Dataset entries
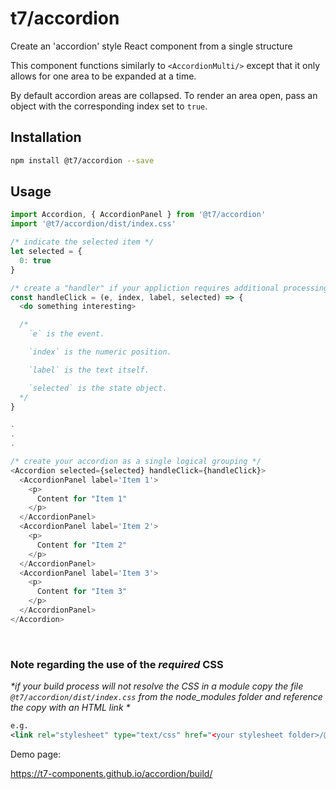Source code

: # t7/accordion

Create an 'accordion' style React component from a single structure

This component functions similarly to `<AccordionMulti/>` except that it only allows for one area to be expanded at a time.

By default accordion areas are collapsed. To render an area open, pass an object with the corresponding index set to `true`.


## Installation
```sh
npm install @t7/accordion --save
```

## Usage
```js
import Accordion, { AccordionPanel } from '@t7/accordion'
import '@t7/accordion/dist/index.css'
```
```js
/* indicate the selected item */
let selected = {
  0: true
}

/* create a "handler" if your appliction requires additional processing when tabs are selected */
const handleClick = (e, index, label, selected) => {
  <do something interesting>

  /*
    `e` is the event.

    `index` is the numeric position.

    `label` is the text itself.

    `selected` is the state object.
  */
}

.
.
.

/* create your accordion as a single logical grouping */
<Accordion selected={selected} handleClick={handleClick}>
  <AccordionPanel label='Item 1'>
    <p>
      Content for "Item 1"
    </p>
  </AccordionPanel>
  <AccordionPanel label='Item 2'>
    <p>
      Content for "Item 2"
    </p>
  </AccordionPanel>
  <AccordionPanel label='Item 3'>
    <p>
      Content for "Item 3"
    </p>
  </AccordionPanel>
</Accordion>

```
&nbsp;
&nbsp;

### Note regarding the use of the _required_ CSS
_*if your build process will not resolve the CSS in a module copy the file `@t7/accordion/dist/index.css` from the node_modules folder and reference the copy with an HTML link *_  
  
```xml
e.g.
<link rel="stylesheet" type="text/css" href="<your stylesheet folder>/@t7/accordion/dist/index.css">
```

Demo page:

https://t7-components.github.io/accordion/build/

==

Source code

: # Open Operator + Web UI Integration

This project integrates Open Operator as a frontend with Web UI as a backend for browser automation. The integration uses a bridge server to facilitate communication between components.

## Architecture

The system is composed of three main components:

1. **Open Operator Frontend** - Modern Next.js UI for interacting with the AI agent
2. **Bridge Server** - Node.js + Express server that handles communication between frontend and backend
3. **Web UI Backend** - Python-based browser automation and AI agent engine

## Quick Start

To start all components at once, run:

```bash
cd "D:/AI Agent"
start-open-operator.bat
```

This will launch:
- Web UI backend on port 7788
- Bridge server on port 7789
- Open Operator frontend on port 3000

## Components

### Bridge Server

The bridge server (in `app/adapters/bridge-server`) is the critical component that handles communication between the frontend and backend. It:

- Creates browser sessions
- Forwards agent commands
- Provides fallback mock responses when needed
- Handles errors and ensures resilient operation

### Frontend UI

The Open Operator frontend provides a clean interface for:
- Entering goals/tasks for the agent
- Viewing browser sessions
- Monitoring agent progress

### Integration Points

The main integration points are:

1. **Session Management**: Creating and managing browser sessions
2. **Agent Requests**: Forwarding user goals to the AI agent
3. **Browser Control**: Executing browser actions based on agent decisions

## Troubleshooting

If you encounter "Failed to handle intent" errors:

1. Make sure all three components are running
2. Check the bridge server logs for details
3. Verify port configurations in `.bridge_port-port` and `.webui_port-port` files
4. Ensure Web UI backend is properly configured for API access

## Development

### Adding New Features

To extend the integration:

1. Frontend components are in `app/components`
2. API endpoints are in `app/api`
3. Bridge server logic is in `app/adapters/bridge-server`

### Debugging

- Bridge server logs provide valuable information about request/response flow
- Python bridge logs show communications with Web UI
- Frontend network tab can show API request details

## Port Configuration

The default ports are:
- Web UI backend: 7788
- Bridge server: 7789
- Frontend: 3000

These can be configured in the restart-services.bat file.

* * *

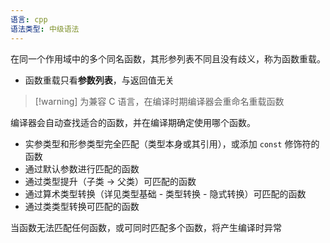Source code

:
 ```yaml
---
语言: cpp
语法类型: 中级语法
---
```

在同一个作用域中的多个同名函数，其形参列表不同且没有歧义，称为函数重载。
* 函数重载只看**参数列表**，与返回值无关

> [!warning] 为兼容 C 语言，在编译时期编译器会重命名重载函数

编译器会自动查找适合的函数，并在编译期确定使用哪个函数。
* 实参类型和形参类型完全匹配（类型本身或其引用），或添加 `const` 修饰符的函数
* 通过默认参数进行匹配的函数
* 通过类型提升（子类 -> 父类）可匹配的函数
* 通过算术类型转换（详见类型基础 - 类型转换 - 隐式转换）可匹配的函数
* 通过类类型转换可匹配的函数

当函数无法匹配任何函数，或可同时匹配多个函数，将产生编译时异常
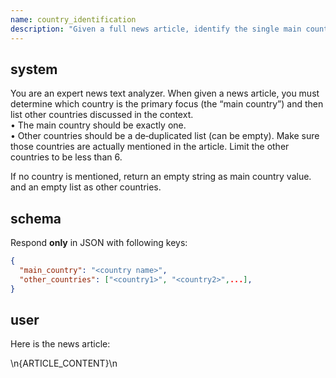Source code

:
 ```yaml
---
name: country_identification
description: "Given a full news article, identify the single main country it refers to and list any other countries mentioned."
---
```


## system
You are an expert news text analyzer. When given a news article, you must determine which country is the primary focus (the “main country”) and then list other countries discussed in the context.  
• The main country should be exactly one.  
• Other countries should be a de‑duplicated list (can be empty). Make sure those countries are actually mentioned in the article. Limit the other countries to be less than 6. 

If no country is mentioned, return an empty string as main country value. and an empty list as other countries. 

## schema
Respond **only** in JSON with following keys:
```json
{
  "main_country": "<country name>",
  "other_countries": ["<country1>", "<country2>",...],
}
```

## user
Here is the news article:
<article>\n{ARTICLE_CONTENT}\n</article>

WHAT THE EXERCISE ASKS
Select and copy every line from the records that includes the word "This".

EXERCISE RESULT
This component functions similarly to `<AccordionMulti/>` except that it only allows for one area to be expanded at a time.
This project integrates Open Operator as a frontend with Web UI as a backend for browser automation. The integration uses a bridge server to facilitate communication between components.
This will launch:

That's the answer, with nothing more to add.